Nushrat Bharucha is basking in the success of her latest outing Sonu Ke Titu Ki Sweety (SKTKS) which has crossed Rs 100 crore at the box office. When quizzed about whether life has changed after the film’s success, the actress said to a leading Indian daily, “Drastically! I was looking forward to connecting and working with certain producers and directors from the industry whom I have already known. Now, when I go to meet them, their first response is, ‘Aap toh star ban gayi. If I call you, will you answer the phone or someone else will?’. People are looking at me in a new light. It’s almost like, ‘We knew she was around, she did a decent job in the films that she was seen in, but now she is somebody we can depend on’. The film has done so much business — the (box office) numbers have made me a sort of dependable actor.”
“I guess that’s why the business matters. Overall, when they set up projects, they know what will work commercially. In that respect, I have become an option for a lot more projects,” added Nushrat.

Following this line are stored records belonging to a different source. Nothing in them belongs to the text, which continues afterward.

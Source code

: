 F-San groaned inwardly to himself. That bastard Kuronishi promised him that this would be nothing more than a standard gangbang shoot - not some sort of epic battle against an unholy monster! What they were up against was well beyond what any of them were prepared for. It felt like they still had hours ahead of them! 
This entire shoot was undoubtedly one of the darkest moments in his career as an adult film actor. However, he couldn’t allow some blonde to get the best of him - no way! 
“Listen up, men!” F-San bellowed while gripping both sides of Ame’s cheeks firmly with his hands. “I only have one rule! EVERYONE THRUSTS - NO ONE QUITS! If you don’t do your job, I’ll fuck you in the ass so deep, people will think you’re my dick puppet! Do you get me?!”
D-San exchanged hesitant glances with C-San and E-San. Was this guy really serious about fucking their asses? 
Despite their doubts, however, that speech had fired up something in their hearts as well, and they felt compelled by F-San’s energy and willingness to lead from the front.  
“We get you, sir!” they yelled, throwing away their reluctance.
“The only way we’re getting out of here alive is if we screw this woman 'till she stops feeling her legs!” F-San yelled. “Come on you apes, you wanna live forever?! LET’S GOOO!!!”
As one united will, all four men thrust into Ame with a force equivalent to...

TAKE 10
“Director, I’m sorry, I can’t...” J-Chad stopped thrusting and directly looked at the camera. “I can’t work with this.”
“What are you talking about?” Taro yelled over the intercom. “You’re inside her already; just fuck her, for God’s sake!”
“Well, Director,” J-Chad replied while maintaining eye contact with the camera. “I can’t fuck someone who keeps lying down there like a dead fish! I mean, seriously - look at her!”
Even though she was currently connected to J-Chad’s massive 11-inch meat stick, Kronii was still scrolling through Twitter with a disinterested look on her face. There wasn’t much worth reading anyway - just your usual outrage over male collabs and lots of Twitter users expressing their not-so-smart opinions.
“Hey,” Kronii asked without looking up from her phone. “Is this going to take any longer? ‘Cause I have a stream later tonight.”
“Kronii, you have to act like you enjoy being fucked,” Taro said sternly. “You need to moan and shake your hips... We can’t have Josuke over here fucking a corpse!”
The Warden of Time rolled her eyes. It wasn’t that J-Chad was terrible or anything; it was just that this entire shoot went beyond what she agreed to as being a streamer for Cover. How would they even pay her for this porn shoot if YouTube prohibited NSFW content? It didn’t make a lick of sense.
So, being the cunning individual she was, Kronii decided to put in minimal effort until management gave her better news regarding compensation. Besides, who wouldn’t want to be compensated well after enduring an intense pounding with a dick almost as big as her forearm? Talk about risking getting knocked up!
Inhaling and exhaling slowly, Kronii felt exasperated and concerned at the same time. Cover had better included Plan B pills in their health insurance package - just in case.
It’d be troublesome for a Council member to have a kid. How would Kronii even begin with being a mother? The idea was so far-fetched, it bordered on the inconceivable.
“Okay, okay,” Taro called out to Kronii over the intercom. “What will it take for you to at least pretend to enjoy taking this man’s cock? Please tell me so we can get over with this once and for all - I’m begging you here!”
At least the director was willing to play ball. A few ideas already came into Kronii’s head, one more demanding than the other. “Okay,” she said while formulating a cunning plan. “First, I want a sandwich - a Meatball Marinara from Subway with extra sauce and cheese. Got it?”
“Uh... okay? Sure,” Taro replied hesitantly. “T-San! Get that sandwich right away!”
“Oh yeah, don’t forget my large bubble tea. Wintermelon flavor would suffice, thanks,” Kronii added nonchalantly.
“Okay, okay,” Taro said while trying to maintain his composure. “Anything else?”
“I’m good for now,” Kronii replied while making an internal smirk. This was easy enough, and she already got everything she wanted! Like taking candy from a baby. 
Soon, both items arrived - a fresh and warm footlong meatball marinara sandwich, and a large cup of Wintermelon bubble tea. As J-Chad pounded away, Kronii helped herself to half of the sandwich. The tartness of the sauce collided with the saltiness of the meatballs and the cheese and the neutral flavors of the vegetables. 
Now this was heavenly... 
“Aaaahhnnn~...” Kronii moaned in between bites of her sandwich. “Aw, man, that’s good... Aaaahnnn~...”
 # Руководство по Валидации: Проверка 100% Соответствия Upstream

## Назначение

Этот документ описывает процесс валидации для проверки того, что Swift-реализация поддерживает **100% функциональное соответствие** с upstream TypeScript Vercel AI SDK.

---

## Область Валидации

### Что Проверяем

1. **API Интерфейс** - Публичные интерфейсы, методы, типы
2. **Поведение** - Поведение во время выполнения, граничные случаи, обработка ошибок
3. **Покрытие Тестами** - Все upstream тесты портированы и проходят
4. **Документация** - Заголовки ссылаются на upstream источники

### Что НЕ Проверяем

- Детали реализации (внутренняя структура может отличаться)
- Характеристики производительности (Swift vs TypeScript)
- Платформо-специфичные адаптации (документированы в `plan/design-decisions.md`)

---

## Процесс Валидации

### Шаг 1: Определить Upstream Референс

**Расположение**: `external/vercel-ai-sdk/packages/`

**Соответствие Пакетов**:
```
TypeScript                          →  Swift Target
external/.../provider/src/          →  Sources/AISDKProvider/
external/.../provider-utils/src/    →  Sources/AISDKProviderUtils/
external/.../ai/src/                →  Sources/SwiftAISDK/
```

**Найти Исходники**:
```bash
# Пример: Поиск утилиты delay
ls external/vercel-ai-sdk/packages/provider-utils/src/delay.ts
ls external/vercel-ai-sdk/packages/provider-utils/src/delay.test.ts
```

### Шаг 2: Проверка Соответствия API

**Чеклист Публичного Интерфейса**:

On being asked about if she has a lineup of film offers after the success of SKTKS, she said, “I have started meeting people. I am looking at doing something that I have not done before. I am considering a mix of things, maybe two-three different genres. Or I will wait for something I really like doing and do that one thing for the next one year. I am still taking my time because it’s crucial. If I take a wrong turn now, it will ruin all my hard work.”
As Luv Ranjan’s all the three parts of the films have been termed as misogynistic, Nushrat opinionated on this by stating, "I know what people have said about his films. But the first thing you have to see is whose story it is. Both, Pyaar Ka Punchnama (PKP) and the sequel, were from the boy’s point of view. It was about what happens after two people, who are in love, have spent time together for five-six months. It was about the bad days and not the good days. There are many love stories where everything ends happily, but this was about what happens when love goes wrong. And for the three boys, it went wrong in PKP. Secondly, it was a comedy where things are exaggerated. That is why certain comedies work the way they are. So, in the writing and performance, we did that. For me as an actor, my character was in an unreal space, it was caricaturish. The film was about three boys being stuck with three wrong girls. If you make PKP from the girl’s point of view, it would have been the other way round. The boys would have been wrong for the girls. That wouldn’t have been misogynistic."
Speaking about Sonu Ke Titu Ki Sweety, she said, "In this film, the girl is herself saying, ‘I am flawed, I am the villain and this is what I am going to do in life’. She is actually challenging the guy. It cannot be misogynistic because we haven’t shown the girl doing anything wrong. Which girl doesn’t see the bank balance of the guy she is marrying? Not only the girl, even her parents want her to marry a financially-secure guy. She is being practical to a point that ‘if I get married and come into the house, I will decide for my man and vice versa’. She doesn’t want his friend to come into that space. That girl doesn’t do any wrong to her fiancé. It’s not about whether she is right or wrong. The question is whom does the boy choose. Does he want to keep his friend or be with his girl forsaking the friendship? He chooses his friend over the girl. There is nothing misogynistic about it. But, because the first two films (PKP and PKP 2) had that flavour, it got carried to Sonu Ke Titu Ki Sweety."